Dear Beloved Son by Abu Hamid al-Ghazali

Dear Beloved Son is an excellent compilation of extremely valuable pieces of advice based not only on theory but on the practical experience and insight of Imam al-Ghazali. Since he presented his disciple with these pieces of advice at a stage in life where he had studied and excelled in all major sciences of Islam, it holds extra significance. He covers topics such as sincerity, knowledge, action, death, da’wah, hypocrisy, time, dhikr and Shari’ah, with delicacy and coherency, so that one is able to grasp clearly the multidimensional facets of a comprehensive Islam.

Containing twenty-four counsels from a father to his son, Dear Beloved Son tackles topics such as knowledge, hypocrisy and companionship. Each chapter is short and concise, offering a reflection on the deen combined with a suggestion you can implement in your daily life.
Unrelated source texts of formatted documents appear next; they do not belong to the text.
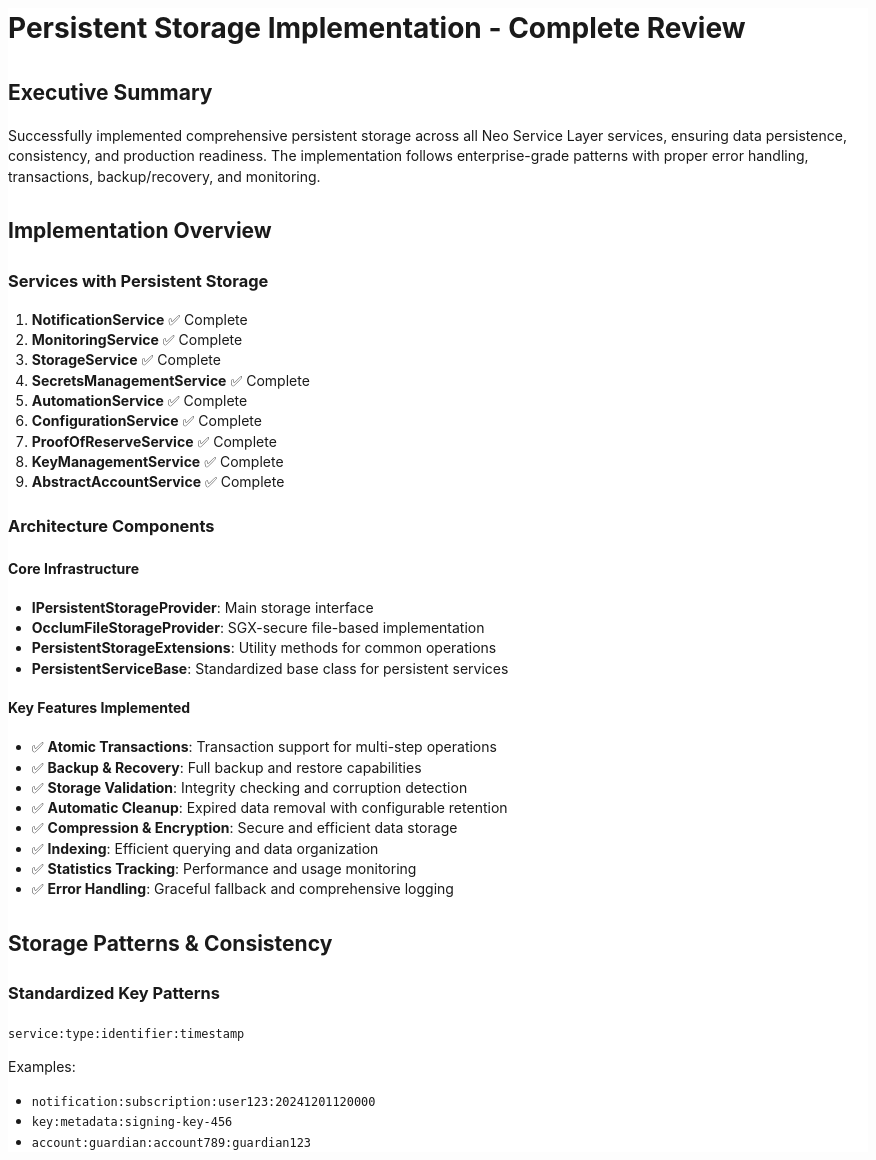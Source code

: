 # Persistent Storage Implementation - Complete Review

## Executive Summary

Successfully implemented comprehensive persistent storage across all Neo Service Layer services, ensuring data persistence, consistency, and production readiness. The implementation follows enterprise-grade patterns with proper error handling, transactions, backup/recovery, and monitoring.

## Implementation Overview

### Services with Persistent Storage
1. **NotificationService** ✅ Complete
2. **MonitoringService** ✅ Complete  
3. **StorageService** ✅ Complete
4. **SecretsManagementService** ✅ Complete
5. **AutomationService** ✅ Complete
6. **ConfigurationService** ✅ Complete
7. **ProofOfReserveService** ✅ Complete
8. **KeyManagementService** ✅ Complete
9. **AbstractAccountService** ✅ Complete

### Architecture Components

#### Core Infrastructure
- **IPersistentStorageProvider**: Main storage interface
- **OcclumFileStorageProvider**: SGX-secure file-based implementation
- **PersistentStorageExtensions**: Utility methods for common operations
- **PersistentServiceBase**: Standardized base class for persistent services

#### Key Features Implemented
- ✅ **Atomic Transactions**: Transaction support for multi-step operations
- ✅ **Backup & Recovery**: Full backup and restore capabilities
- ✅ **Storage Validation**: Integrity checking and corruption detection
- ✅ **Automatic Cleanup**: Expired data removal with configurable retention
- ✅ **Compression & Encryption**: Secure and efficient data storage
- ✅ **Indexing**: Efficient querying and data organization
- ✅ **Statistics Tracking**: Performance and usage monitoring
- ✅ **Error Handling**: Graceful fallback and comprehensive logging

## Storage Patterns & Consistency

### Standardized Key Patterns
```
service:type:identifier:timestamp
```

Examples:
- `notification:subscription:user123:20241201120000`
- `key:metadata:signing-key-456`
- `account:guardian:account789:guardian123`
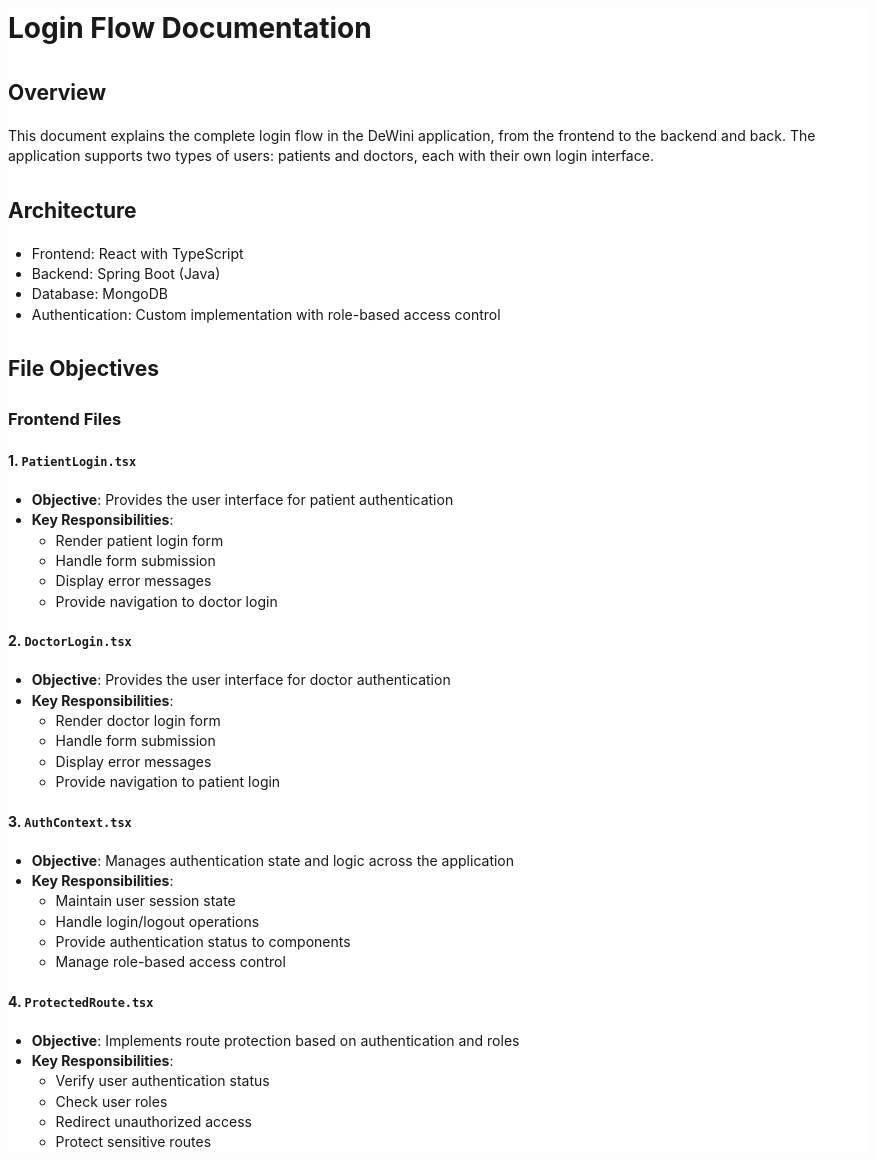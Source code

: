 # Login Flow Documentation

## Overview
This document explains the complete login flow in the DeWini application, from the frontend to the backend and back. The application supports two types of users: patients and doctors, each with their own login interface.

## Architecture
- Frontend: React with TypeScript
- Backend: Spring Boot (Java)
- Database: MongoDB
- Authentication: Custom implementation with role-based access control

## File Objectives

### Frontend Files

#### 1. `PatientLogin.tsx`
- **Objective**: Provides the user interface for patient authentication
- **Key Responsibilities**:
  - Render patient login form
  - Handle form submission
  - Display error messages
  - Provide navigation to doctor login

#### 2. `DoctorLogin.tsx`
- **Objective**: Provides the user interface for doctor authentication
- **Key Responsibilities**:
  - Render doctor login form
  - Handle form submission
  - Display error messages
  - Provide navigation to patient login

#### 3. `AuthContext.tsx`
- **Objective**: Manages authentication state and logic across the application
- **Key Responsibilities**:
  - Maintain user session state
  - Handle login/logout operations
  - Provide authentication status to components
  - Manage role-based access control

#### 4. `ProtectedRoute.tsx`
- **Objective**: Implements route protection based on authentication and roles
- **Key Responsibilities**:
  - Verify user authentication status
  - Check user roles
  - Redirect unauthorized access
  - Protect sensitive routes

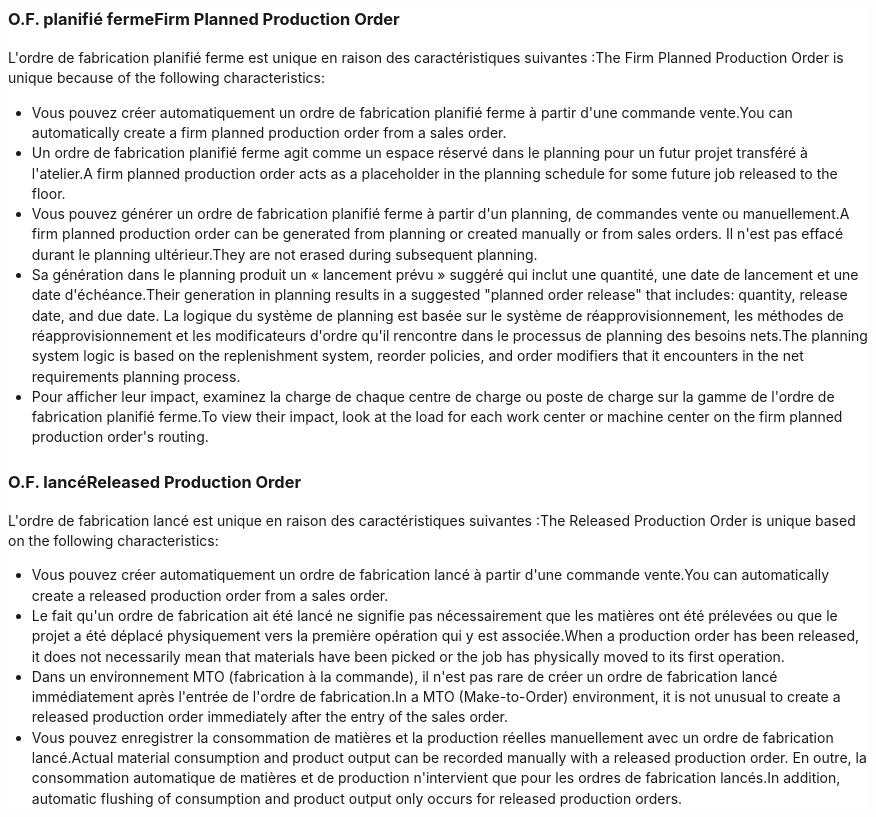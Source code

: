 ### <a name="firm-planned-production-order"></a><span data-ttu-id="f71b0-159">O.F. planifié ferme</span><span class="sxs-lookup"><span data-stu-id="f71b0-159">Firm Planned Production Order</span></span>  
<span data-ttu-id="f71b0-160">L'ordre de fabrication planifié ferme est unique en raison des caractéristiques suivantes :</span><span class="sxs-lookup"><span data-stu-id="f71b0-160">The Firm Planned Production Order is unique because of the following characteristics:</span></span>  

- <span data-ttu-id="f71b0-161">Vous pouvez créer automatiquement un ordre de fabrication planifié ferme à partir d'une commande vente.</span><span class="sxs-lookup"><span data-stu-id="f71b0-161">You can automatically create a firm planned production order from a sales order.</span></span>  
- <span data-ttu-id="f71b0-162">Un ordre de fabrication planifié ferme agit comme un espace réservé dans le planning pour un futur projet transféré à l'atelier.</span><span class="sxs-lookup"><span data-stu-id="f71b0-162">A firm planned production order acts as a placeholder in the planning schedule for some future job released to the floor.</span></span>  
- <span data-ttu-id="f71b0-163">Vous pouvez générer un ordre de fabrication planifié ferme à partir d'un planning, de commandes vente ou manuellement.</span><span class="sxs-lookup"><span data-stu-id="f71b0-163">A firm planned production order can be generated from planning or created manually or from sales orders.</span></span> <span data-ttu-id="f71b0-164">Il n'est pas effacé durant le planning ultérieur.</span><span class="sxs-lookup"><span data-stu-id="f71b0-164">They are not erased during subsequent planning.</span></span>  
- <span data-ttu-id="f71b0-165">Sa génération dans le planning produit un « lancement prévu » suggéré qui inclut une quantité, une date de lancement et une date d'échéance.</span><span class="sxs-lookup"><span data-stu-id="f71b0-165">Their generation in planning results in a suggested "planned order release" that includes: quantity, release date, and due date.</span></span> <span data-ttu-id="f71b0-166">La logique du système de planning est basée sur le système de réapprovisionnement, les méthodes de réapprovisionnement et les modificateurs d'ordre qu'il rencontre dans le processus de planning des besoins nets.</span><span class="sxs-lookup"><span data-stu-id="f71b0-166">The planning system logic is based on the replenishment system, reorder policies, and order modifiers that it encounters in the net requirements planning process.</span></span>  
- <span data-ttu-id="f71b0-167">Pour afficher leur impact, examinez la charge de chaque centre de charge ou poste de charge sur la gamme de l'ordre de fabrication planifié ferme.</span><span class="sxs-lookup"><span data-stu-id="f71b0-167">To view their impact, look at the load for each work center or machine center on the firm planned production order's routing.</span></span>  

### <a name="released-production-order"></a><span data-ttu-id="f71b0-168">O.F. lancé</span><span class="sxs-lookup"><span data-stu-id="f71b0-168">Released Production Order</span></span>  
<span data-ttu-id="f71b0-169">L'ordre de fabrication lancé est unique en raison des caractéristiques suivantes :</span><span class="sxs-lookup"><span data-stu-id="f71b0-169">The Released Production Order is unique based on the following characteristics:</span></span>  

- <span data-ttu-id="f71b0-170">Vous pouvez créer automatiquement un ordre de fabrication lancé à partir d'une commande vente.</span><span class="sxs-lookup"><span data-stu-id="f71b0-170">You can automatically create a released production order from a sales order.</span></span>  
- <span data-ttu-id="f71b0-171">Le fait qu'un ordre de fabrication ait été lancé ne signifie pas nécessairement que les matières ont été prélevées ou que le projet a été déplacé physiquement vers la première opération qui y est associée.</span><span class="sxs-lookup"><span data-stu-id="f71b0-171">When a production order has been released, it does not necessarily mean that materials have been picked or the job has physically moved to its first operation.</span></span>  
- <span data-ttu-id="f71b0-172">Dans un environnement MTO (fabrication à la commande), il n'est pas rare de créer un ordre de fabrication lancé immédiatement après l'entrée de l'ordre de fabrication.</span><span class="sxs-lookup"><span data-stu-id="f71b0-172">In a MTO (Make-to-Order) environment, it is not unusual to create a released production order immediately after the entry of the sales order.</span></span>  
- <span data-ttu-id="f71b0-173">Vous pouvez enregistrer la consommation de matières et la production réelles manuellement avec un ordre de fabrication lancé.</span><span class="sxs-lookup"><span data-stu-id="f71b0-173">Actual material consumption and product output can be recorded manually with a released production order.</span></span> <span data-ttu-id="f71b0-174">En outre, la consommation automatique de matières et de production n'intervient que pour les ordres de fabrication lancés.</span><span class="sxs-lookup"><span data-stu-id="f71b0-174">In addition, automatic flushing of consumption and product output only occurs for released production orders.</span></span>  
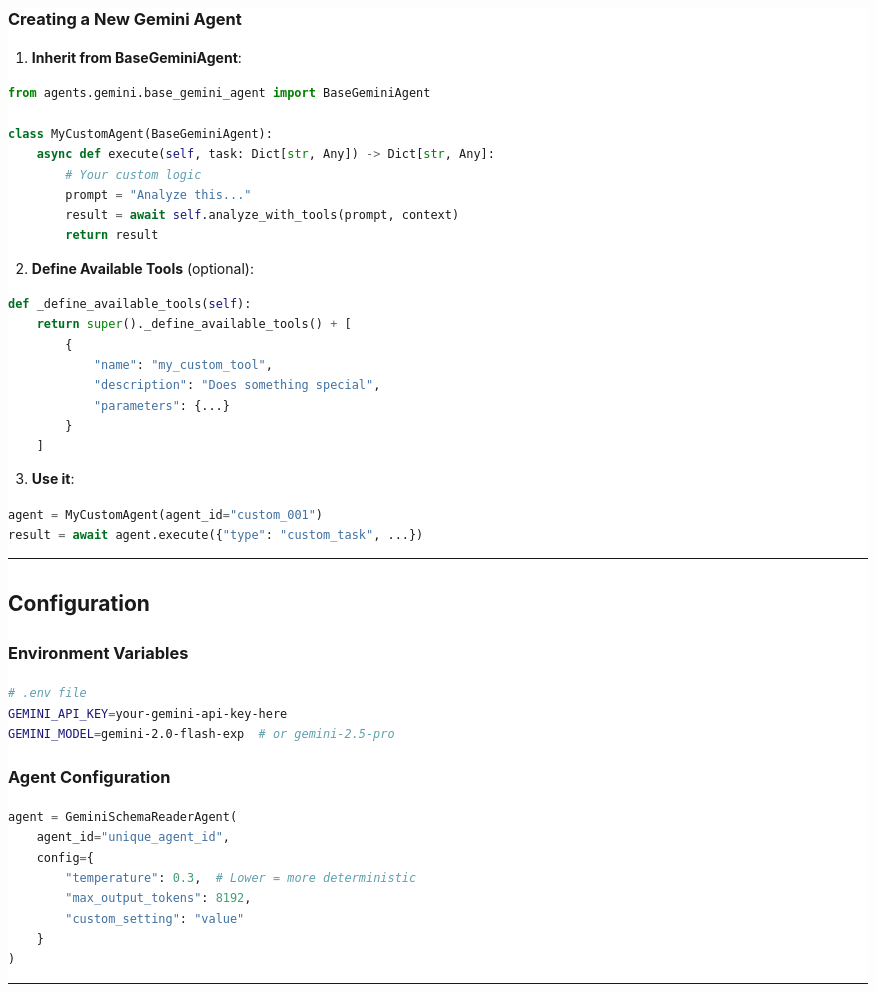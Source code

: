 ### Creating a New Gemini Agent

1. **Inherit from BaseGeminiAgent**:
```python
from agents.gemini.base_gemini_agent import BaseGeminiAgent

class MyCustomAgent(BaseGeminiAgent):
    async def execute(self, task: Dict[str, Any]) -> Dict[str, Any]:
        # Your custom logic
        prompt = "Analyze this..."
        result = await self.analyze_with_tools(prompt, context)
        return result
```

2. **Define Available Tools** (optional):
```python
def _define_available_tools(self):
    return super()._define_available_tools() + [
        {
            "name": "my_custom_tool",
            "description": "Does something special",
            "parameters": {...}
        }
    ]
```

3. **Use it**:
```python
agent = MyCustomAgent(agent_id="custom_001")
result = await agent.execute({"type": "custom_task", ...})
```

---

## Configuration

### Environment Variables

```bash
# .env file
GEMINI_API_KEY=your-gemini-api-key-here
GEMINI_MODEL=gemini-2.0-flash-exp  # or gemini-2.5-pro
```

### Agent Configuration

```python
agent = GeminiSchemaReaderAgent(
    agent_id="unique_agent_id",
    config={
        "temperature": 0.3,  # Lower = more deterministic
        "max_output_tokens": 8192,
        "custom_setting": "value"
    }
)
```

---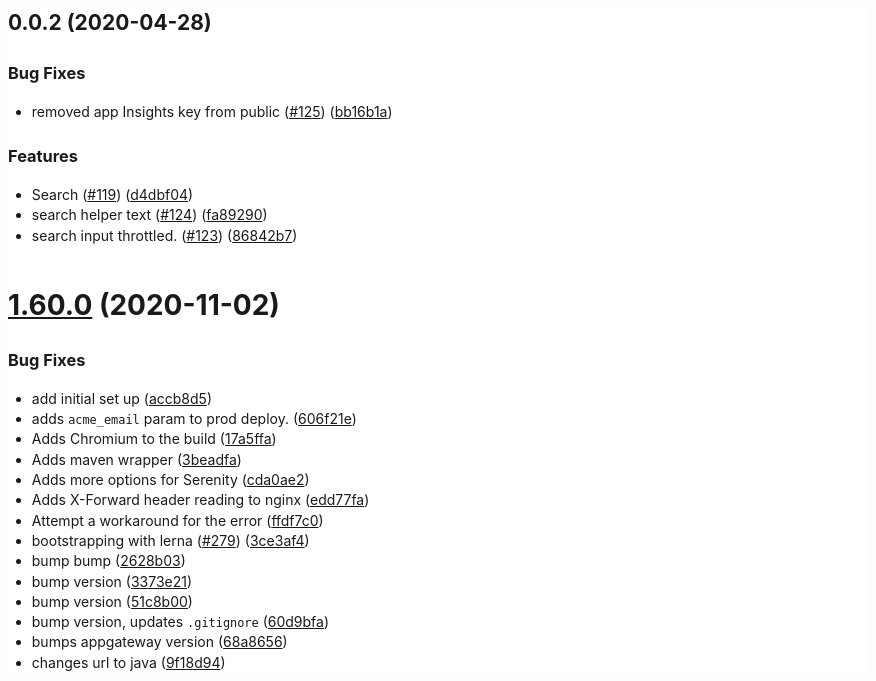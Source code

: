

## 0.0.2 (2020-04-28)


### Bug Fixes

* removed app Insights key from public ([#125](https://github.com/amido/stacks-webapp-template/issues/125)) ([bb16b1a](https://github.com/amido/stacks-webapp-template/commit/bb16b1a63d47618d82f94bb395e306e8bd792236))


### Features

* Search ([#119](https://github.com/amido/stacks-webapp-template/issues/119)) ([d4dbf04](https://github.com/amido/stacks-webapp-template/commit/d4dbf04cd4cbdd761de962f0c8388f02b6489497))
* search helper text ([#124](https://github.com/amido/stacks-webapp-template/issues/124)) ([fa89290](https://github.com/amido/stacks-webapp-template/commit/fa89290a74062e7de46be859c3b2fda1b2eb475e))
* search input throttled. ([#123](https://github.com/amido/stacks-webapp-template/issues/123)) ([86842b7](https://github.com/amido/stacks-webapp-template/commit/86842b7c5b885d3c140c47eea0ed3126e680cfa4))





# [1.60.0](https://github.com/amido/stacks-webapp-template/compare/@amidostacks/scaffolding-cli@1.12.1...@amidostacks/scaffolding-cli@1.60.0) (2020-11-02)


### Bug Fixes

* add initial set up ([accb8d5](https://github.com/amido/stacks-webapp-template/commit/accb8d50f8ba4d507467ffe73577cdab09a9e4dd))
* adds `acme_email` param to prod deploy. ([606f21e](https://github.com/amido/stacks-webapp-template/commit/606f21e53569912a50c1ae6e3421376b2ed18850))
* Adds Chromium to the build ([17a5ffa](https://github.com/amido/stacks-webapp-template/commit/17a5ffafaa13bdc5c81aae023fb61ebbd98a0081))
* Adds maven wrapper ([3beadfa](https://github.com/amido/stacks-webapp-template/commit/3beadfa7f7781e97c20574eb12d354cf2f1622e5))
* Adds more options for Serenity ([cda0ae2](https://github.com/amido/stacks-webapp-template/commit/cda0ae27a79087c159e083258e5e6717142ca5e2))
* Adds X-Forward header reading to nginx ([edd77fa](https://github.com/amido/stacks-webapp-template/commit/edd77fa2d75435b0281efa830bbed9303ff0735b))
* Attempt a workaround for the error ([ffdf7c0](https://github.com/amido/stacks-webapp-template/commit/ffdf7c00f803f469a5401197597aed15777da04b))
* bootstrapping with lerna ([#279](https://github.com/amido/stacks-webapp-template/issues/279)) ([3ce3af4](https://github.com/amido/stacks-webapp-template/commit/3ce3af4ab809131347619a25e49cf4e7493f9fac))
* bump bump ([2628b03](https://github.com/amido/stacks-webapp-template/commit/2628b03f26cc7bc7e9b62e5225247bad2448d5af))
* bump version ([3373e21](https://github.com/amido/stacks-webapp-template/commit/3373e21331dc44d8c9c0ba20055805d51a291951))
* bump version ([51c8b00](https://github.com/amido/stacks-webapp-template/commit/51c8b002d9374ace623d76141c0a8e0d97d63f43))
* bump version, updates `.gitignore` ([60d9bfa](https://github.com/amido/stacks-webapp-template/commit/60d9bfa803a6ffc9d6061ab9df76c45549c8074d))
* bumps appgateway version ([68a8656](https://github.com/amido/stacks-webapp-template/commit/68a8656d6fc91e7efb5a20013d20d1d40c07cbde))
* changes url to java ([9f18d94](https://github.com/amido/stacks-webapp-template/commit/9f18d944c2e8c1770faab5b75da9e602deb28931))
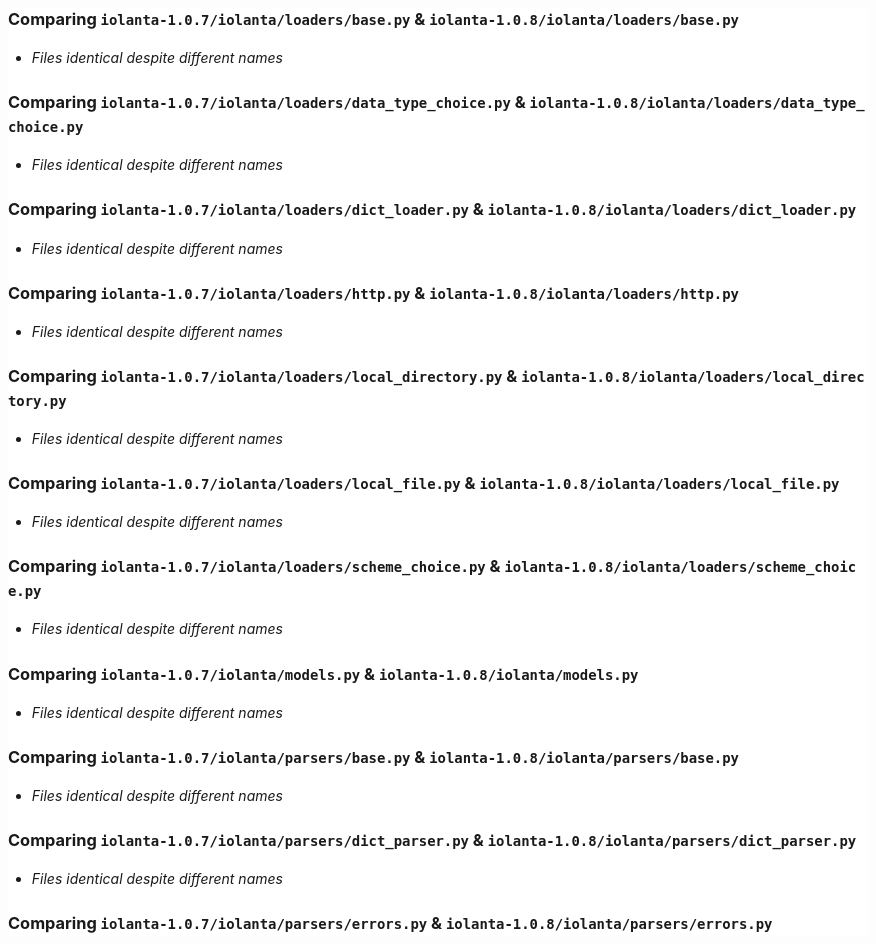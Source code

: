 ### Comparing `iolanta-1.0.7/iolanta/loaders/base.py` & `iolanta-1.0.8/iolanta/loaders/base.py`

 * *Files identical despite different names*

### Comparing `iolanta-1.0.7/iolanta/loaders/data_type_choice.py` & `iolanta-1.0.8/iolanta/loaders/data_type_choice.py`

 * *Files identical despite different names*

### Comparing `iolanta-1.0.7/iolanta/loaders/dict_loader.py` & `iolanta-1.0.8/iolanta/loaders/dict_loader.py`

 * *Files identical despite different names*

### Comparing `iolanta-1.0.7/iolanta/loaders/http.py` & `iolanta-1.0.8/iolanta/loaders/http.py`

 * *Files identical despite different names*

### Comparing `iolanta-1.0.7/iolanta/loaders/local_directory.py` & `iolanta-1.0.8/iolanta/loaders/local_directory.py`

 * *Files identical despite different names*

### Comparing `iolanta-1.0.7/iolanta/loaders/local_file.py` & `iolanta-1.0.8/iolanta/loaders/local_file.py`

 * *Files identical despite different names*

### Comparing `iolanta-1.0.7/iolanta/loaders/scheme_choice.py` & `iolanta-1.0.8/iolanta/loaders/scheme_choice.py`

 * *Files identical despite different names*

### Comparing `iolanta-1.0.7/iolanta/models.py` & `iolanta-1.0.8/iolanta/models.py`

 * *Files identical despite different names*

### Comparing `iolanta-1.0.7/iolanta/parsers/base.py` & `iolanta-1.0.8/iolanta/parsers/base.py`

 * *Files identical despite different names*

### Comparing `iolanta-1.0.7/iolanta/parsers/dict_parser.py` & `iolanta-1.0.8/iolanta/parsers/dict_parser.py`

 * *Files identical despite different names*

### Comparing `iolanta-1.0.7/iolanta/parsers/errors.py` & `iolanta-1.0.8/iolanta/parsers/errors.py`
Why not tackle these suggestions from one of the foremost classical scholars of Islam in the new year?

Here is an example of the beautiful writing and iman-boosting content from the twenty-third counsel: ‘Contemplation’.

‘Hear one more thing from me and contemplate about it until you find salvation. If you were informed that the sultan was going to select you for appointment as a minister, know that in the course of this period you would not engage in anything but improving your garments or body, your house or its furnishing—anything you thought the sultan's eye would be cast upon. Now think about what I have indicated to you, for you are quick-witted and a few words are sufficient for you. Did not the Messenger of Allah say: “Verily, Allah looks not to your outward appearances, nor to your actions, but he looks your hearts and your intentions.’

Hear what readers are saying:

‘Inspirational . . . Definitely a five-star book!’ —Imran R.

‘Powerful advice . . . that I can pass onto to others knowing that this is from the Qur'an and the Prophet . . . Would be beneficial to everyone.’ —Ahmed J.

‘Clear, prompt and straight to the point. Love it so much!’ —Mahmood K.

Abu Hamid al-Ghazali was a medieval Muslim theologian, jurist and philosopher of Persian origin. His Tahāfut al-Falāsifa was extremely influential in turning medieval Muslim thought away from Aristotelianism, philosophical speculation and theological debate.